_Task to complete_. Please copy each line from the entries that contains the string "point".

_Input records_.
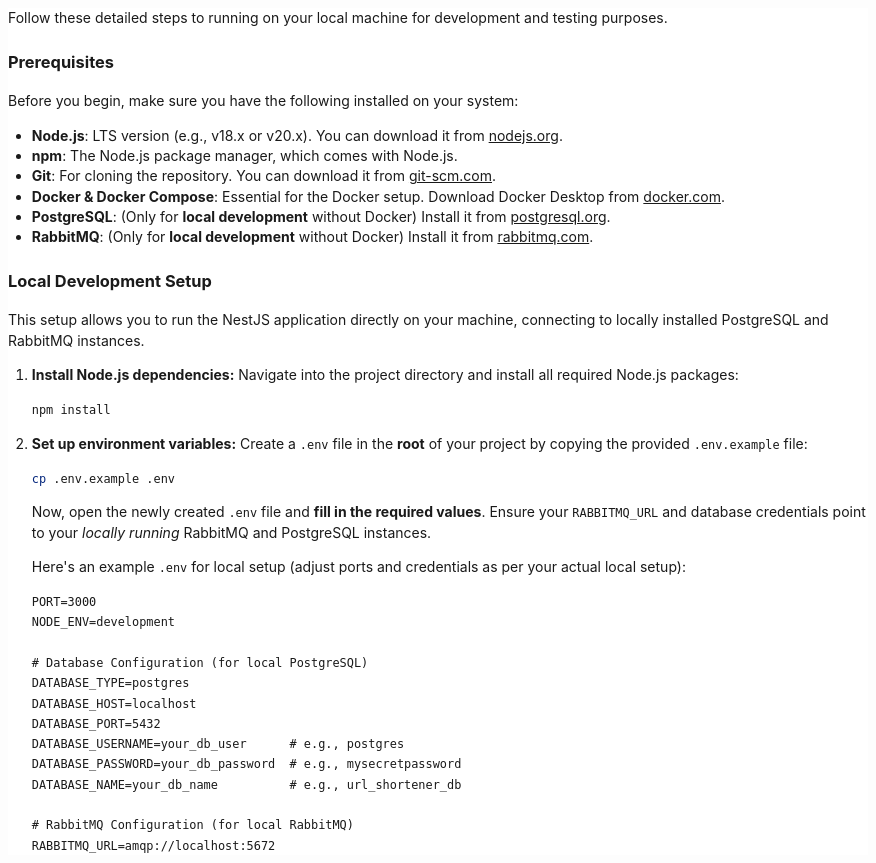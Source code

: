 Follow these detailed steps to running on your local machine for development and testing purposes.

### Prerequisites

Before you begin, make sure you have the following installed on your system:

* **Node.js**: LTS version (e.g., v18.x or v20.x). You can download it from [nodejs.org](https://nodejs.org/en/).
* **npm**: The Node.js package manager, which comes with Node.js.
* **Git**: For cloning the repository. You can download it from [git-scm.com](https://git-scm.com/).
* **Docker & Docker Compose**: Essential for the Docker setup. Download Docker Desktop from [docker.com](https://www.docker.com/products/docker-desktop).
* **PostgreSQL**: (Only for **local development** without Docker) Install it from [postgresql.org](https://www.postgresql.org/download/).
* **RabbitMQ**: (Only for **local development** without Docker) Install it from [rabbitmq.com](https://www.rabbitmq.com/download.html).

### Local Development Setup

This setup allows you to run the NestJS application directly on your machine, connecting to locally installed PostgreSQL and RabbitMQ instances.

1.  **Install Node.js dependencies:**
    Navigate into the project directory and install all required Node.js packages:
    ```bash
    npm install
    ```

2.  **Set up environment variables:**
    Create a `.env` file in the **root** of your project by copying the provided `.env.example` file:
    ```bash
    cp .env.example .env
    ```
    Now, open the newly created `.env` file and **fill in the required values**. Ensure your `RABBITMQ_URL` and database credentials point to your *locally running* RabbitMQ and PostgreSQL instances.

    Here's an example `.env` for local setup (adjust ports and credentials as per your actual local setup):
    ```env
    PORT=3000
    NODE_ENV=development

    # Database Configuration (for local PostgreSQL)
    DATABASE_TYPE=postgres
    DATABASE_HOST=localhost
    DATABASE_PORT=5432
    DATABASE_USERNAME=your_db_user      # e.g., postgres
    DATABASE_PASSWORD=your_db_password  # e.g., mysecretpassword
    DATABASE_NAME=your_db_name          # e.g., url_shortener_db

    # RabbitMQ Configuration (for local RabbitMQ)
    RABBITMQ_URL=amqp://localhost:5672
    ```
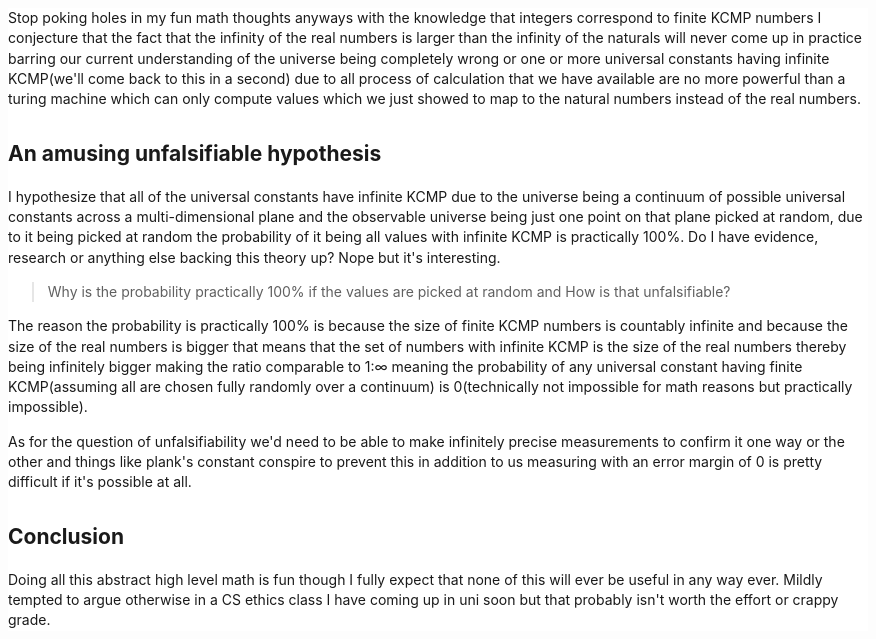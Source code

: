 Stop poking holes in my fun math thoughts anyways with the knowledge that integers correspond to finite KCMP numbers I conjecture that the fact that the infinity of the real numbers is larger than the infinity of the naturals will never come up in practice barring our current understanding of the universe being completely wrong or one or more universal constants having infinite KCMP(we'll come back to this in a second) due to all process of calculation that we have available are no more powerful than a turing machine which can only compute values which we just showed to map to the natural numbers instead of the real numbers.

## An amusing unfalsifiable hypothesis

I hypothesize that all of the universal constants have infinite KCMP due to the universe being a continuum of possible universal constants across a multi-dimensional plane and the observable universe being just one point on that plane picked at random, due to it being picked at random the probability of it being all values with infinite KCMP is practically 100%. Do I have evidence, research or anything else backing this theory up? Nope but it's interesting.

> Why is the probability practically 100% if the values are picked at random and How is that unfalsifiable?

The reason the probability is practically 100% is because the size of finite KCMP numbers is countably infinite and because the size of the real numbers is bigger that means that the set of numbers with infinite KCMP is the size of the real numbers thereby being infinitely bigger making the ratio comparable to 1:∞ meaning the probability of any universal constant having finite KCMP(assuming all are chosen fully randomly over a continuum) is 0(technically not impossible for math reasons but practically impossible).

As for the question of unfalsifiability we'd need to be able to make infinitely precise measurements to confirm it one way or the other and things like plank's constant conspire to prevent this in addition to us measuring with an error margin of 0 is pretty difficult if it's possible at all.

## Conclusion

Doing all this abstract high level math is fun though I fully expect that none of this will ever be useful in any way ever. Mildly tempted to argue otherwise in a CS ethics class I have coming up in uni soon but that probably isn't worth the effort or crappy grade.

_Response_.
    Now, open the newly created `.env` file and **fill in the required values**. Ensure your `RABBITMQ_URL` and database credentials point to your *locally running* RabbitMQ and PostgreSQL instances.
I hypothesize that all of the universal constants have infinite KCMP due to the universe being a continuum of possible universal constants across a multi-dimensional plane and the observable universe being just one point on that plane picked at random, due to it being picked at random the probability of it being all values with infinite KCMP is practically 100%. Do I have evidence, research or anything else backing this theory up? Nope but it's interesting.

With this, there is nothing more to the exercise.